I deliberately messed up this code a little for our purposes here - though it's still better than much code I have seen in the wild - so let’s critique it. I really don’t like the exception handlers here. They represent special cases, and one of the things I have learned through experience is that special cases are the enemy of clean code. They disrupt the flow of the program and they make ideal hiding places for bugs.

Exceptions bring their own evil with them, being essentially gotos in disguise, but worse still, only one of the exception handlers here is handling genuinely exceptional behaviour.

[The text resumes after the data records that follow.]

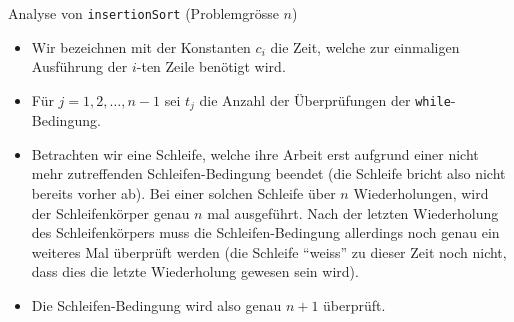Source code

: \begin{frame}{Analyse von \texttt{insertionSort} (Problemgrösse $n$)}
	\begin{itemize}[<+->]
		\item Wir bezeichnen mit der Konstanten $c_i$ die Zeit, welche zur einmaligen Ausführung der $i$-ten Zeile benötigt wird.
		\item Für $j = 1, 2, \ldots, n - 1$ sei $t_j$ die Anzahl der Überprüfungen der \lstinline|while|-Bedingung.
		\item Betrachten wir eine Schleife, welche ihre Arbeit erst aufgrund einer nicht mehr zutreffenden Schleifen-Bedingung beendet (die Schleife bricht also nicht bereits vorher ab).
		      Bei einer solchen Schleife über $n$ Wiederholungen, wird der Schleifenkörper genau $n$ mal ausgeführt.
		      Nach der letzten Wiederholung des Schleifenkörpers muss die Schleifen-Bedingung allerdings noch genau ein weiteres Mal überprüft werden (die Schleife \enquote{weiss} zu dieser Zeit noch nicht, dass dies die letzte Wiederholung gewesen sein wird).
		\item Die Schleifen-Bedingung wird also genau $n+1$ überprüft.
	\end{itemize}
\end{frame}

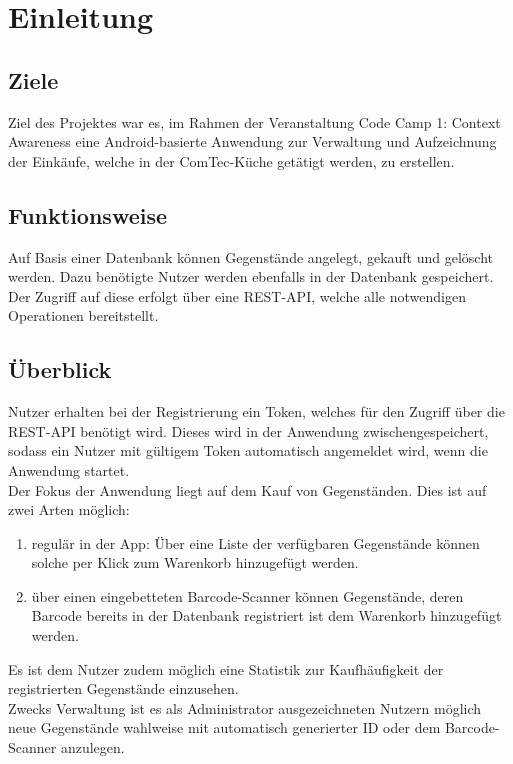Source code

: \section{Einleitung}\label{sec:einleitung}

\subsection{Ziele}\label{subsec:ziele}

Ziel des Projektes war es, im Rahmen der Veranstaltung \glqq Code Camp 1: Context Awareness\grqq{} eine Android-basierte Anwendung zur Verwaltung und Aufzeichnung der Einkäufe, welche in der ComTec-Küche getätigt werden, zu erstellen.

\subsection{Funktionsweise}\label{subsec:funktionsweise}

Auf Basis einer Datenbank können Gegenstände angelegt, gekauft und gelöscht werden.
Dazu benötigte Nutzer werden ebenfalls in der Datenbank gespeichert.
Der Zugriff auf diese erfolgt über eine REST-API, welche alle notwendigen Operationen bereitstellt.

\subsection{Überblick}\label{subsec:überblick}

Nutzer erhalten bei der Registrierung ein Token, welches für den Zugriff über die REST-API benötigt wird.
Dieses wird in der Anwendung zwischengespeichert, sodass ein Nutzer mit gültigem Token automatisch angemeldet wird, wenn die Anwendung startet. \\
Der Fokus der Anwendung liegt auf dem Kauf von Gegenständen.
Dies ist auf zwei Arten möglich:

\begin{enumerate}
	\item regulär in der App: Über eine Liste der verfügbaren Gegenstände können solche per Klick zum Warenkorb hinzugefügt werden.

	\item über einen eingebetteten Barcode-Scanner können Gegenstände, deren Barcode bereits in der Datenbank registriert ist dem Warenkorb hinzugefügt werden.
\end{enumerate}

Es ist dem Nutzer zudem möglich eine Statistik zur Kaufhäufigkeit der registrierten Gegenstände einzusehen. \\
Zwecks Verwaltung ist es als Administrator ausgezeichneten Nutzern möglich neue Gegenstände wahlweise mit automatisch generierter ID oder dem Barcode-Scanner anzulegen.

The other is handling part of the API's specified behaviour. We'll come back to that in a moment.

Now, we don’t need to go into the details of the web framework being used here (it’s spark-java); suffice to say that all web frameworks can be configured to trap unhandled exceptions and return a preconfigured HTTP response when they happen. Different responses can be mapped to different exception classes: it would be appropriate to return the HTTP 500 response when a top-level Exception is thrown, so we can remove that catch block from the findBookByIsbn method.

On the other hand, the 400 response “ISBN is not valid” is due to invalid input from the client and is very much part of the specified API behaviour. The isbnFromPath method is throwing an IllegalArgumentException when the parameter value from the client does not match the right format for an ISBN number. This is what I meant by a disguised GOTO; it obscures the logic because it is not immediately obvious where the exception is coming from.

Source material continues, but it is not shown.